L’anno scorso, proprio il giorno di Pasqua, la comunità cristiana di Lahore è stata colpita da un tremendo attentato: una bomba in un parco giochi con decine di morti. Quest’anno la frequenza di attentati è in calo. Spiega il professor Mobeen che questo è l’effetto delle ultime due campagne militari contro il terrorismo. “Quando Raheel Sharif era il comandante in capo delle forze armate pakistane, condusse un’offensiva anti-terrorismo soprattutto nelle aree tribali nel Nord. Alla fine del suo mandato gli fu chiaro che le operazioni andassero estese a tutto il territorio nazionale. Andato in pensione Sharif, il suo successore, Qamar Javed Bajwa ha effettivamente esteso la campagna contro gli jihadisti. Si è intensificata, soprattutto, dopo gli ultimi attacchi a Lahore. La campagna militare ha realmente indebolito il terrorismo e i gruppi di fanatici che lo fiancheggiano. Inoltre ha avuto l’effetto di ridurre i pogrom di massa. I fanatici sono più spinti a chiudersi sulla difensiva. I media hanno avuto un ruolo importante, hanno fatto in modo di creare maggior consapevolezza nell’opinione pubblica, raccontando sia l’abuso della legge sulla blasfemia, sia assolvendo i cristiani da presunte congiure contro l’islam e contro il Corano. I media, pubblici, privati e stranieri, hanno dunque contribuito a ridurre l’aggressività. Non vediamo più, negli ultimi mesi, quelle folle di migliaia di persone che vanno a bruciare le case dei cristiani”. 

“Ma, anche se gli attentati contro i cristiani stanno diminuendo nell’ultimo anno – avverte Shahid Mobeen – ciò non vuol dire che la legge sulla blasfemia sia cambiata, non vuol dire che l’abuso di questa legge abbia perso peso, non vuol dire che le ragazze cristiane pakistane siano maggiormente protette. Negli ultimi tempi, anzi, si riscontra un aumento dei rapimenti, delle conversioni forzate, dei matrimoni forzati di ragazze cristiane con uomini musulmani”. In questo periodo, l’abuso di potere continua a tradursi in discriminazione religiosa: “Un cristiano, ad esempio, non può aprire un’attività di ristorazione, perché è considerato impuro. Non avrebbe clienti. Va ricordato che, proprio per questo motivo, per aver offerto un po’ d’acqua ritenuta impura, Asia Bibi è stata insultata e poi accusata di blasfemia dalle sue compagne di lavoro. E’ una mentalità radicata nel sistema delle caste indiane: la maggior parte degli intoccabili si è convertita al cristianesimo.

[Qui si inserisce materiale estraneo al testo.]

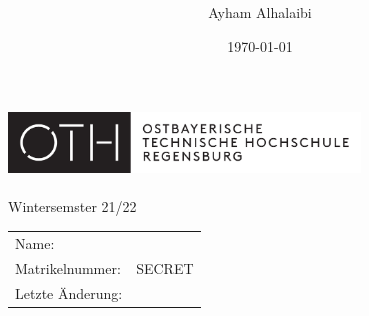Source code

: \documentclass[10pt, journal]{IEEEtran}			%
\title{\FS \ \Fach}
\author{Ayham Alhalaibi}
\date{\today}
\def\MatNr{SECRET} %
\def\Semester{Wintersemster 21/22}
\begin{document}
\begin{titlepage}
	\thispagestyle{empty}

	\begin{center}
        \includegraphics[width=0.7\textwidth]{./OTHR_OTHR_Logo.pdf}\\
		\Huge
		\textsc{\MyTitle}\\
		\normalsize
		\Semester

		{\renewcommand{\arraystretch}{1.5}
			\begin{tabular}{l l}
				Name:            & \hspace{4cm}\MyAuthor \\
				Matrikelnummer:  & \hspace{4cm}\MatNr    \\
				Letzte Änderung: & \hspace{4cm}\MyDate
			\end{tabular}
		}

	\end{center}
\end{titlepage}








\end{document}
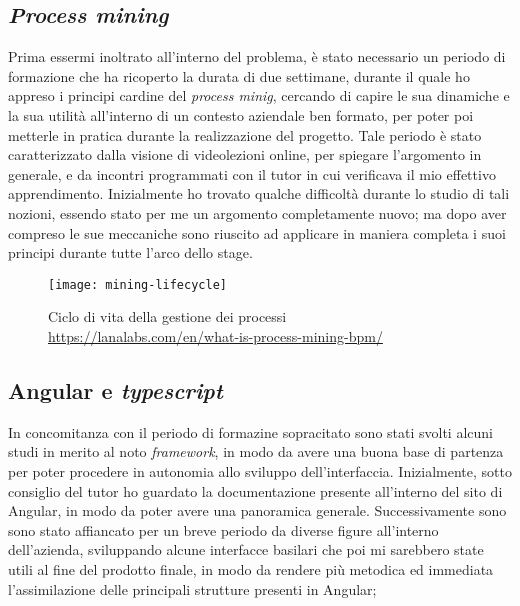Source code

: \subsection{\textit{Process mining}}
Prima essermi inoltrato all'interno del problema, è stato necessario un periodo di formazione che ha ricoperto la durata di due settimane, durante il quale ho appreso i principi cardine del \textit{process minig}, cercando di capire le sua dinamiche e la sua utilità all'interno di un contesto aziendale ben formato, per poter poi metterle in pratica durante la realizzazione del progetto. Tale periodo è stato caratterizzato dalla visione di videolezioni online, per spiegare l'argomento in generale, e da incontri programmati con il tutor in cui verificava il mio effettivo apprendimento. Inizialmente ho trovato qualche difficoltà durante lo studio di tali nozioni, essendo stato per me un argomento completamente nuovo; ma dopo aver compreso le sue meccaniche sono riuscito ad applicare in maniera completa i suoi principi durante tutte l'arco dello stage.
\begin{figure}[!h] 
	\centering 
	\texttt{[image: mining-lifecycle]} 
	\caption{Ciclo di vita della gestione dei processi \url{https://lanalabs.com/en/what-is-process-mining-bpm/}}
\end{figure}

\subsection{Angular e \textit{typescript}}
In concomitanza con il periodo di formazine sopracitato sono stati svolti alcuni studi in merito al noto \textit{framework}, in modo da avere una buona base di partenza per poter procedere in autonomia allo sviluppo dell'interfaccia. Inizialmente, sotto consiglio del tutor ho guardato la documentazione presente all'interno del sito di Angular, in modo da poter avere una panoramica generale. Successivamente sono sono stato affiancato per un breve periodo da diverse figure all'interno dell'azienda, sviluppando alcune interfacce basilari che poi mi sarebbero state utili al fine del prodotto finale, in modo da rendere più metodica ed immediata l'assimilazione delle principali strutture presenti in Angular;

La maggior parte dei cristiani che vivono in Pakistan, appartengono, secondo il sistema castale indiano, alla casta dei dalit o degli intoccabili. Anche in un paese islamico (e non induista) quale è il Pakistan, vivono lo stesso tipo di discriminazione perché la mentalità tradizionale, al di là delle differenze religiose, resta la stessa: non possono toccare nulla di ciò che appartiene ad altre caste”.

Inoltre: “Un cristiano non ha la possibilità di accedere a impieghi prestigiosi, non fa carriera nello Stato, nonostante il tentativo di riforma del defunto ministro Shabhaz Bhatti. Egli ottenne una quota del 5% per l’assunzione di membri delle minoranze religiose, ma l’attuale governo non riesce a rispettare questa quota. I datori di lavoro, anche statali, affermano di non trovare un 5% di cristiani adatti a ricoprire quei posti di lavoro, dunque li assegnano ad altri candidati musulmani”.

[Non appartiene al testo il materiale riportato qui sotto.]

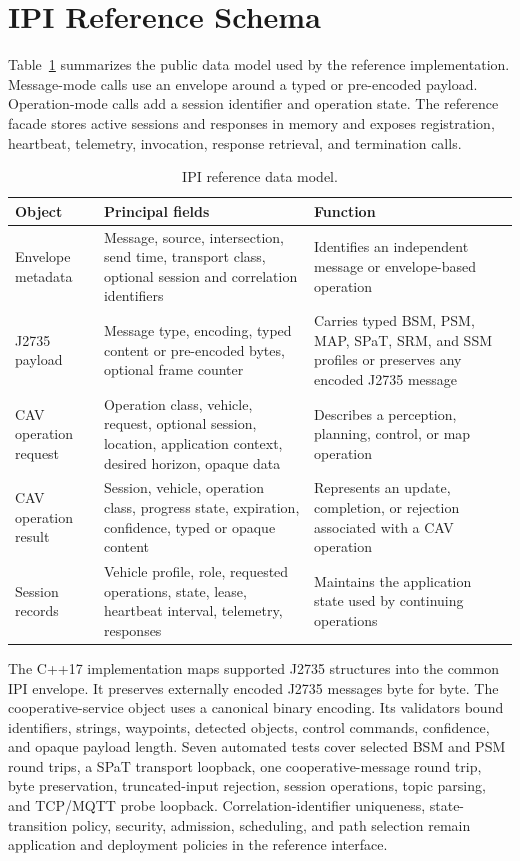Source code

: \section{IPI Reference Schema}
\label{app:ipi}

Table~\ref{tab:ipi-schema} summarizes the public data model used by the
reference implementation. Message-mode calls use an envelope around a typed or
pre-encoded payload. Operation-mode calls add a session identifier and operation
state. The reference facade stores active sessions and responses in memory and
exposes registration, heartbeat, telemetry, invocation, response retrieval,
and termination calls.

\begin{table}[t]
  \caption{IPI reference data model.}
  \label{tab:ipi-schema}
  \centering
  \footnotesize
  \setlength{\tabcolsep}{3pt}
  \begin{tabular}{@{}p{}p{}p{}@{}}
    \toprule
    Object & Principal fields & Function \\
    \midrule
    Envelope metadata & Message, source, intersection, send time, transport class, optional session and correlation identifiers & Identifies an independent message or envelope-based operation \\
    J2735 payload & Message type, encoding, typed content or pre-encoded bytes, optional frame counter & Carries typed BSM, PSM, MAP, SPaT, SRM, and SSM profiles or preserves any encoded J2735 message \\
    CAV operation request & Operation class, vehicle, request, optional session, location, application context, desired horizon, opaque data & Describes a perception, planning, control, or map operation \\
    CAV operation result & Session, vehicle, operation class, progress state, expiration, confidence, typed or opaque content & Represents an update, completion, or rejection associated with a CAV operation \\
    Session records & Vehicle profile, role, requested operations, state, lease, heartbeat interval, telemetry, responses & Maintains the application state used by continuing operations \\
    \bottomrule
  \end{tabular}
\end{table}

The C++17 implementation maps supported J2735 structures into the common IPI
envelope. It preserves externally encoded J2735 messages byte for byte. The
cooperative-service object uses a canonical binary encoding. Its validators
bound identifiers, strings, waypoints, detected objects, control commands,
confidence, and opaque payload length. Seven automated tests cover selected
BSM and PSM round trips, a SPaT transport loopback, one cooperative-message
round trip, byte preservation, truncated-input rejection, session operations,
topic parsing, and TCP/MQTT probe loopback. Correlation-identifier uniqueness,
state-transition policy, security, admission, scheduling, and path selection
remain application and deployment policies in the reference interface.

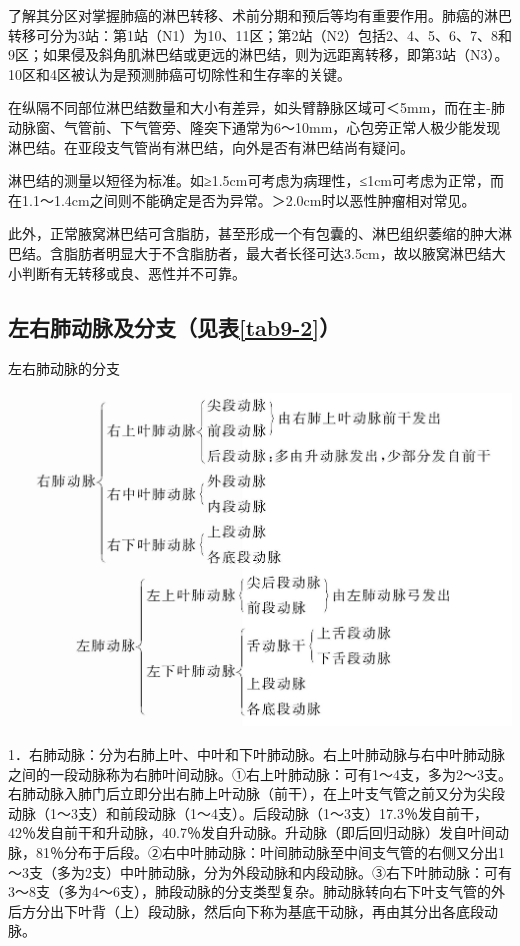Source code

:了解其分区对掌握肺癌的淋巴转移、术前分期和预后等均有重要作用。肺癌的淋巴转移可分为3站：第1站（N1）为10、11区；第2站（N2）包括2、4、5、6、7、8和9区；如果侵及斜角肌淋巴结或更远的淋巴结，则为远距离转移，即第3站（N3）。10区和4区被认为是预测肺癌可切除性和生存率的关键。

在纵隔不同部位淋巴结数量和大小有差异，如头臂静脉区域可＜5mm，而在主-肺动脉窗、气管前、下气管旁、隆突下通常为6～10mm，心包旁正常人极少能发现淋巴结。在亚段支气管尚有淋巴结，向外是否有淋巴结尚有疑问。

淋巴结的测量以短径为标准。如≥1.5cm可考虑为病理性，≤1cm可考虑为正常，而在1.1～1.4cm之间则不能确定是否为异常。＞2.0cm时以恶性肿瘤相对常见。

此外，正常腋窝淋巴结可含脂肪，甚至形成一个有包囊的、淋巴组织萎缩的肿大淋巴结。含脂肪者明显大于不含脂肪者，最大者长径可达3.5cm，故以腋窝淋巴结大小判断有无转移或良、恶性并不可靠。

\subsection{左右肺动脉及分支（见表\ref{tab9-2}）}

\begin{table}[htbp]
\centering
\caption{左右肺动脉的分支}
\label{tab9-2}
\includegraphics[width=\textwidth,height=\textheight,keepaspectratio]{./images/Image00183.jpg}
\end{table}

1．右肺动脉：分为右肺上叶、中叶和下叶肺动脉。右上叶肺动脉与右中叶肺动脉之间的一段动脉称为右肺叶间动脉。①右上叶肺动脉：可有1～4支，多为2～3支。右肺动脉入肺门后立即分出右肺上叶动脉（前干），在上叶支气管之前又分为尖段动脉（1～3支）和前段动脉（1～4支）。后段动脉（1～3支）17.3％发自前干，42％发自前干和升动脉，40.7％发自升动脉。升动脉（即后回归动脉）发自叶间动脉，81％分布于后段。②右中叶肺动脉：叶间肺动脉至中间支气管的右侧又分出1～3支（多为2支）中叶肺动脉，分为外段动脉和内段动脉。③右下叶肺动脉：可有3～8支（多为4～6支），肺段动脉的分支类型复杂。肺动脉转向右下叶支气管的外后方分出下叶背（上）段动脉，然后向下称为基底干动脉，再由其分出各底段动脉。

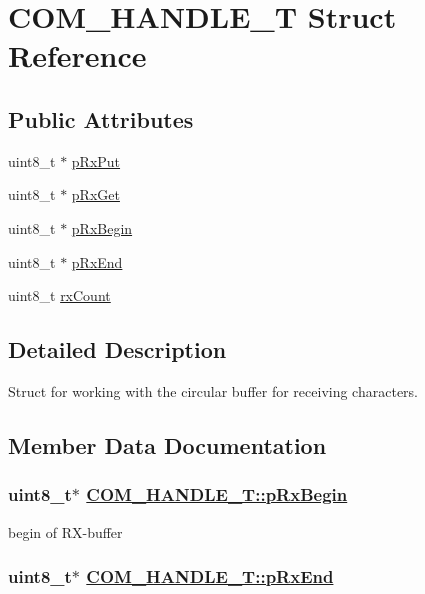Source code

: \hypertarget{struct_c_o_m___h_a_n_d_l_e___t}{
\section{COM\_\-HANDLE\_\-T Struct Reference}
\label{struct_c_o_m___h_a_n_d_l_e___t}
}
\subsection*{Public Attributes}
\begin{CompactItemize}
\item 
uint8\_\-t $\ast$ \hyperlink{struct_c_o_m___h_a_n_d_l_e___t_o0}{p\-Rx\-Put}
\item 
uint8\_\-t $\ast$ \hyperlink{struct_c_o_m___h_a_n_d_l_e___t_o1}{p\-Rx\-Get}
\item 
uint8\_\-t $\ast$ \hyperlink{struct_c_o_m___h_a_n_d_l_e___t_o2}{p\-Rx\-Begin}
\item 
uint8\_\-t $\ast$ \hyperlink{struct_c_o_m___h_a_n_d_l_e___t_o3}{p\-Rx\-End}
\item 
uint8\_\-t \hyperlink{struct_c_o_m___h_a_n_d_l_e___t_o4}{rx\-Count}
\end{CompactItemize}


\subsection{Detailed Description}
Struct for working with the circular buffer for receiving characters. 



\subsection{Member Data Documentation}
\hypertarget{struct_c_o_m___h_a_n_d_l_e___t_o2}{
\subsubsection[pRxBegin]{\setlength{\rightskip}{0pt plus 5cm}uint8\_\-t$\ast$ \hyperlink{struct_c_o_m___h_a_n_d_l_e___t_o2}{COM\_\-HANDLE\_\-T::p\-Rx\-Begin}}}
\label{struct_c_o_m___h_a_n_d_l_e___t_o2}


begin of RX-buffer \hypertarget{struct_c_o_m___h_a_n_d_l_e___t_o3}{
\subsubsection[pRxEnd]{\setlength{\rightskip}{0pt plus 5cm}uint8\_\-t$\ast$ \hyperlink{struct_c_o_m___h_a_n_d_l_e___t_o3}{COM\_\-HANDLE\_\-T::p\-Rx\-End}}}
\label{struct_c_o_m___h_a_n_d_l_e___t_o3}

In vista della Pasqua, i cristiani “temono che si ripetano attentati come quello della Pasqua del 2016. La Chiesa, anche grazie al sostegno delle istituzioni, stanno incoraggiando i fedeli ad andare a messa. Le chiese, anche nel 2016, erano ben protette, ma tutti i luoghi pubblici sono esposti. I terroristi cercano di colpire in luoghi e in momenti in cui possono attrarre l’attenzione mediatica internazionale. Il loro scopo è quello di terrorizzare il popolo, ottenendo la massima visibilità. E ci sono molti gruppi di fanatici che si ispirano sia all’ideologia dell’Isis, sia a quella dei Talebani”.

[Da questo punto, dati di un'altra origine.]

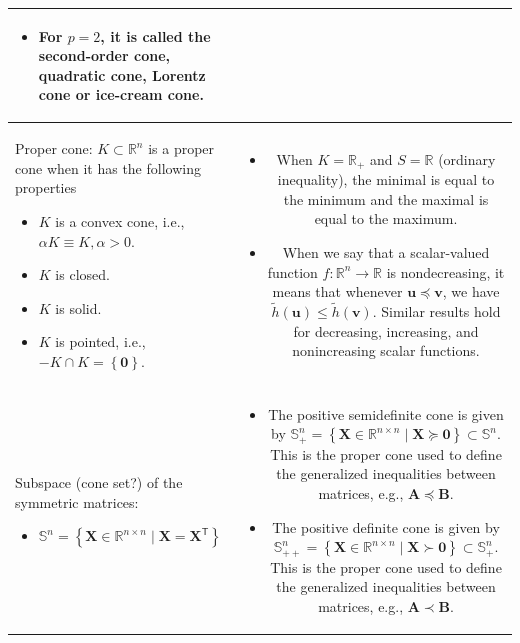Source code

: \documentclass{article}
\begin{document}
\begin{xltabular}{\textwidth}{|A|C|}
\begin{itemize}[leftmargin=*]
    \item For \(p=2\), it is called the second-order cone, quadratic cone,  Lorentz cone or ice-cream cone.
\end{itemize} \\
\hline
Proper cone: \(K \subset \mathbb{R}^{n}\) is a proper cone when it has the following properties
\begin{itemize}
    \item \(K\) is a convex cone, i.e., \(\alpha K \equiv K, \alpha > 0\).
    \item \(K\) is closed.
    \item \(K\) is solid.
    \item \(K\) is pointed, i.e., \(-K \cap K = \left\{ \mathbf{0} \right\}\).
\end{itemize} & \vspace{-3.5ex} \begin{itemize}[leftmargin=*]
    \item When \(K = \mathbb{R}_{+}\) and \(S = \mathbb{R}\) (ordinary inequality), the minimal is equal to the minimum and the maximal is equal to the maximum.
    \item When we say that a scalar-valued function \(f: \mathbb{R}^{n} \rightarrow \mathbb{R}\) is nondecreasing, it means that whenever \(\mathbf{u}\preceq \mathbf{v}\), we have \(\tilde{h}(\mathbf{u})\leq \tilde{h}(\mathbf{v})\). Similar results hold for decreasing, increasing, and nonincreasing scalar functions.
\end{itemize} \\
\hline
Subspace (cone set?) of the symmetric matrices:
\begin{itemize}
    \item \(\mathbb{S}^n = \left\{ \mathbf{X} \in \mathbb{R}^{n\times n} \mid \mathbf{X} = \mathbf{X}^\mathsf{T}\right\}\)
\end{itemize} & \vspace{-3.5ex} \begin{itemize}[leftmargin=*]
    \item The positive semidefinite cone is given by \(\mathbb{S}^n_+ = \left\{ \mathbf{X} \in \mathbb{R}^{n\times n} \mid \mathbf{X} \succeq \mathbf{0} \right\} \subset \mathbb{S}^n\). This is the proper cone used to define the generalized inequalities between matrices, e.g., \(\mathbf{A} \preceq \mathbf{B}\).
    \item The positive definite cone is given by \(\mathbb{S}^n_{++} = \left\{ \mathbf{X} \in \mathbb{R}^{n\times n} \mid \mathbf{X} \succ \mathbf{0} \right\}\subset \mathbb{S}^n_+ \). This is the proper cone used to define the generalized inequalities between matrices, e.g., \(\mathbf{A} \prec \mathbf{B}\).

\end{itemize}
\end{xltabular}
\end{document}
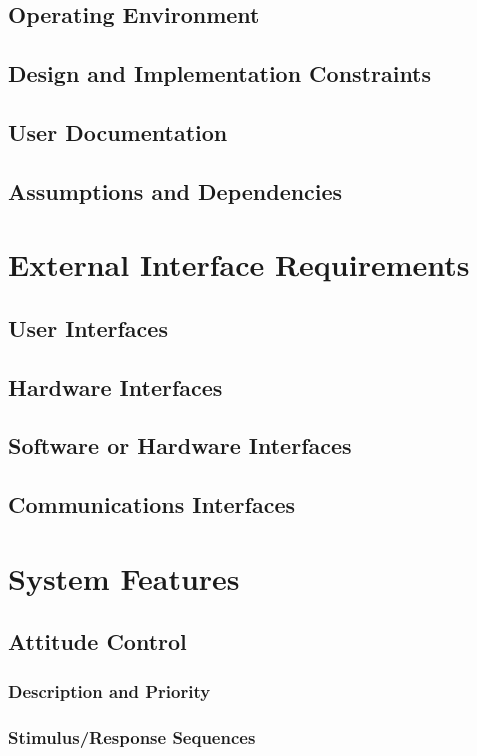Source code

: \documentclass[english]{article}
\numberwithin{equation}{section} %
\begin{document}
\subsection{Operating Environment}
\subsection{Design and Implementation Constraints}
\subsection{User Documentation}
\subsection{Assumptions and Dependencies}

\newpage
\section{External Interface Requirements}
\subsection{User Interfaces}
\subsection{Hardware Interfaces}
\subsection{Software or Hardware Interfaces}
\subsection{Communications Interfaces}

\newpage
\section{System Features}


\subsection{Attitude Control}
\subsubsection{Description and Priority}
\subsubsection{Stimulus/Response Sequences}
\end{document}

I cristiani “vivono nel quotidiano tutte le difficoltà senza perdere la fede. Resistono a pressioni quotidiane alla conversione all’islam. Ci sono prigionieri che ottengono la promessa di libertà in cambio della conversione. Anche ad Asia Bibi è stata posta questa scelta. E ha rifiutato l’offerta, pur essendo condannata a morte: ‘preferisco morire da cristiana che vivere da musulmana’ aveva detto in quell’occasione. Anche in questa Pasqua, i cristiani andranno in chiesa in gran numero, consapevoli del rischio che corrono. Ogni famiglia, ogni cristiano cerca di vivere il momento più bello, la resurrezione di Cristo”.